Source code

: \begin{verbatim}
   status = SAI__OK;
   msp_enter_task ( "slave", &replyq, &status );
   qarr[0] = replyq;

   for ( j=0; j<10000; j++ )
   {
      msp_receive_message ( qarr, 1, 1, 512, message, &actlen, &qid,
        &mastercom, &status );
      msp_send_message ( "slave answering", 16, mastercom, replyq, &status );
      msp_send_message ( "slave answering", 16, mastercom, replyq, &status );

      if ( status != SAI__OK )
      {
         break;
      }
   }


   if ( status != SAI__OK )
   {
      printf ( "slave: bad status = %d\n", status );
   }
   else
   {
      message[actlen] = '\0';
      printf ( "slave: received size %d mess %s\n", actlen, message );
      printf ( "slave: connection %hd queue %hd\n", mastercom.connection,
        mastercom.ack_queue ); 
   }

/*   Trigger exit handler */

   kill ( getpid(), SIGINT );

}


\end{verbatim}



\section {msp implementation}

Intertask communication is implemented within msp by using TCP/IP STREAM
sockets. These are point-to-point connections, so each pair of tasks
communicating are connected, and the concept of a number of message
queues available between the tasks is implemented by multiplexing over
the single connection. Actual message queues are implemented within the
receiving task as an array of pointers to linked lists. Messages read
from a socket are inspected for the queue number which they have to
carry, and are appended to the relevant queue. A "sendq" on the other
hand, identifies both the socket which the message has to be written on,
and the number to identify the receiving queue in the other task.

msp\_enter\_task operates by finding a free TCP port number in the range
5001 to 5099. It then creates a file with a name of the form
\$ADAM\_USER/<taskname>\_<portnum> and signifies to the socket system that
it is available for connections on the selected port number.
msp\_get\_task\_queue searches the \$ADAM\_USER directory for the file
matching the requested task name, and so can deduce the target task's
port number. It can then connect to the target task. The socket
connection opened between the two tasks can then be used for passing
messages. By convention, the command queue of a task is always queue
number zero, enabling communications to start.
▬▬▬▬▬▬
TASK DESCRIPTION
Given the data above, which lines hold the string "target"? Return them.

ANSWER TO THE PROBLEM
matching the requested task name, and so can deduce the target task's
port number. It can then connect to the target task. The socket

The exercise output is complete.